**PROVIDED ENTRIES:**
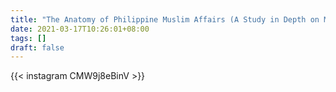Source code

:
 ```yaml
---
title: "The Anatomy of Philippine Muslim Affairs (A Study in Depth on Muslim Affairs in the Philippines conducted under the auspices of Filipinas Foundation, Inc.)"
date: 2021-03-17T10:26:01+08:00
tags: []
draft: false
---
```

{{< instagram CMW9j8eBinV >}}
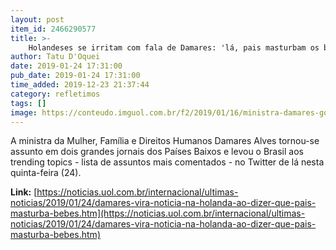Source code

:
 ```yaml
---
layout: post
item_id: 2466290577
title: >-
    Holandeses se irritam com fala de Damares: 'lá, pais masturbam os bebês'
author: Tatu D'Oquei
date: 2019-01-24 17:31:00
pub_date: 2019-01-24 17:31:00
time_added: 2019-12-23 21:37:44
category: refletimos
tags: []
image: https://conteudo.imguol.com.br/f2/2019/01/16/ministra-damares-governo-bolsonaro-1547687991456_615x300.png
---
```


A ministra da Mulher, Família e Direitos Humanos Damares Alves tornou-se assunto em dois grandes jornais dos Países Baixos e levou o Brasil aos trending topics - lista de assuntos mais comentados - no Twitter de lá nesta quinta-feira (24).

**Link:** [https://noticias.uol.com.br/internacional/ultimas-noticias/2019/01/24/damares-vira-noticia-na-holanda-ao-dizer-que-pais-masturba-bebes.htm](https://noticias.uol.com.br/internacional/ultimas-noticias/2019/01/24/damares-vira-noticia-na-holanda-ao-dizer-que-pais-masturba-bebes.htm)

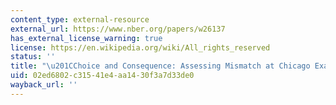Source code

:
 ```yaml
---
content_type: external-resource
external_url: https://www.nber.org/papers/w26137
has_external_license_warning: true
license: https://en.wikipedia.org/wiki/All_rights_reserved
status: ''
title: "\u201CChoice and Consequence: Assessing Mismatch at Chicago Exam Schools.\u201D"
uid: 02ed6802-c315-41e4-aa14-30f3a7d33de0
wayback_url: ''
---
```


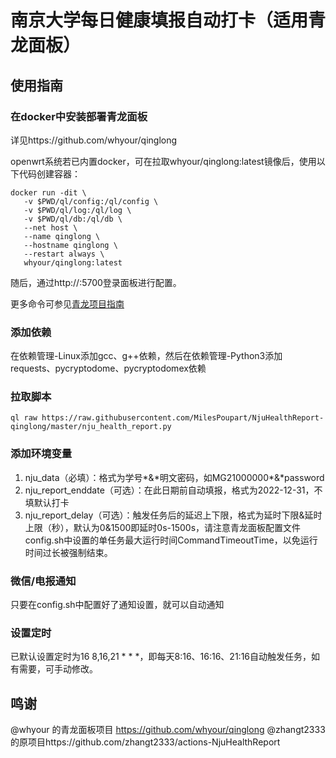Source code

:# 南京大学每日健康填报自动打卡（适用青龙面板）

## 使用指南
### 在docker中安装部署青龙面板
详见https://github.com/whyour/qinglong

openwrt系统若已内置docker，可在拉取whyour/qinglong:latest镜像后，使用以下代码创建容器：
```
docker run -dit \
   -v $PWD/ql/config:/ql/config \
   -v $PWD/ql/log:/ql/log \
   -v $PWD/ql/db:/ql/db \
   --net host \
   --name qinglong \
   --hostname qinglong \
   --restart always \
   whyour/qinglong:latest
```
随后，通过http://<ip>:5700登录面板进行配置。

更多命令可参见[青龙项目指南](https://t.me/jiao_long/31)

### 添加依赖
在依赖管理-Linux添加gcc、g++依赖，然后在依赖管理-Python3添加requests、pycryptodome、pycryptodomex依赖

### 拉取脚本
`ql raw https://raw.githubusercontent.com/MilesPoupart/NjuHealthReport-qinglong/master/nju_health_report.py`

### 添加环境变量
1. nju_data（必填）：格式为学号\*&\*明文密码，如MG21000000\*&\*password
2. nju_report_enddate（可选）：在此日期前自动填报，格式为2022-12-31，不填默认打卡
3. nju_report_delay（可选）：触发任务后的延迟上下限，格式为延时下限&延时上限（秒），默认为0&1500即延时0s-1500s，请注意青龙面板配置文件config.sh中设置的单任务最大运行时间CommandTimeoutTime，以免运行时间过长被强制结束。

### 微信/电报通知
只要在config.sh中配置好了通知设置，就可以自动通知

### 设置定时
已默认设置定时为16 8,16,21 * * *，即每天8:16、16:16、21:16自动触发任务，如有需要，可手动修改。

## 鸣谢
@whyour 的青龙面板项目 https://github.com/whyour/qinglong
@zhangt2333 的原项目https://github.com/zhangt2333/actions-NjuHealthReport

**TASK:** Everything in the data except the pictures needs to be written out exactly.

**ANSWER SECTION:**
Source code

:
 ```yaml
---
title: "The Anatomy of Philippine Muslim Affairs (A Study in Depth on Muslim Affairs in the Philippines conducted under the auspices of Filipinas Foundation, Inc.)"
date: 2021-03-17T10:26:01+08:00
tags: []
draft: false
---
```

{{< instagram CMW9j8eBinV >}}
Source code

:
 ```yaml
---
layout: post
item_id: 2466290577
title: >-
    Holandeses se irritam com fala de Damares: 'lá, pais masturbam os bebês'
author: Tatu D'Oquei
date: 2019-01-24 17:31:00
pub_date: 2019-01-24 17:31:00
time_added: 2019-12-23 21:37:44
category: refletimos
tags: []
image: https://conteudo.imguol.com.br/f2/2019/01/16/ministra-damares-governo-bolsonaro-1547687991456_615x300.png
---
```


A ministra da Mulher, Família e Direitos Humanos Damares Alves tornou-se assunto em dois grandes jornais dos Países Baixos e levou o Brasil aos trending topics - lista de assuntos mais comentados - no Twitter de lá nesta quinta-feira (24).

**Link:** [https://noticias.uol.com.br/internacional/ultimas-noticias/2019/01/24/damares-vira-noticia-na-holanda-ao-dizer-que-pais-masturba-bebes.htm](https://noticias.uol.com.br/internacional/ultimas-noticias/2019/01/24/damares-vira-noticia-na-holanda-ao-dizer-que-pais-masturba-bebes.htm)

Source code

:
 ```yaml
---
content_type: external-resource
external_url: https://www.nber.org/papers/w26137
has_external_license_warning: true
license: https://en.wikipedia.org/wiki/All_rights_reserved
status: ''
title: "\u201CChoice and Consequence: Assessing Mismatch at Chicago Exam Schools.\u201D"
uid: 02ed6802-c315-41e4-aa14-30f3a7d33de0
wayback_url: ''
---
```


Source code

:# 南京大学每日健康填报自动打卡（适用青龙面板）

## 使用指南
### 在docker中安装部署青龙面板
详见https://github.com/whyour/qinglong

openwrt系统若已内置docker，可在拉取whyour/qinglong:latest镜像后，使用以下代码创建容器：
```
docker run -dit \
   -v $PWD/ql/config:/ql/config \
   -v $PWD/ql/log:/ql/log \
   -v $PWD/ql/db:/ql/db \
   --net host \
   --name qinglong \
   --hostname qinglong \
   --restart always \
   whyour/qinglong:latest
```
随后，通过http://<ip>:5700登录面板进行配置。

更多命令可参见[青龙项目指南](https://t.me/jiao_long/31)

### 添加依赖
在依赖管理-Linux添加gcc、g++依赖，然后在依赖管理-Python3添加requests、pycryptodome、pycryptodomex依赖

### 拉取脚本
`ql raw https://raw.githubusercontent.com/MilesPoupart/NjuHealthReport-qinglong/master/nju_health_report.py`

### 添加环境变量
1. nju_data（必填）：格式为学号\*&\*明文密码，如MG21000000\*&\*password
2. nju_report_enddate（可选）：在此日期前自动填报，格式为2022-12-31，不填默认打卡
3. nju_report_delay（可选）：触发任务后的延迟上下限，格式为延时下限&延时上限（秒），默认为0&1500即延时0s-1500s，请注意青龙面板配置文件config.sh中设置的单任务最大运行时间CommandTimeoutTime，以免运行时间过长被强制结束。

### 微信/电报通知
只要在config.sh中配置好了通知设置，就可以自动通知

### 设置定时
已默认设置定时为16 8,16,21 * * *，即每天8:16、16:16、21:16自动触发任务，如有需要，可手动修改。

## 鸣谢
@whyour 的青龙面板项目 https://github.com/whyour/qinglong
@zhangt2333 的原项目https://github.com/zhangt2333/actions-NjuHealthReport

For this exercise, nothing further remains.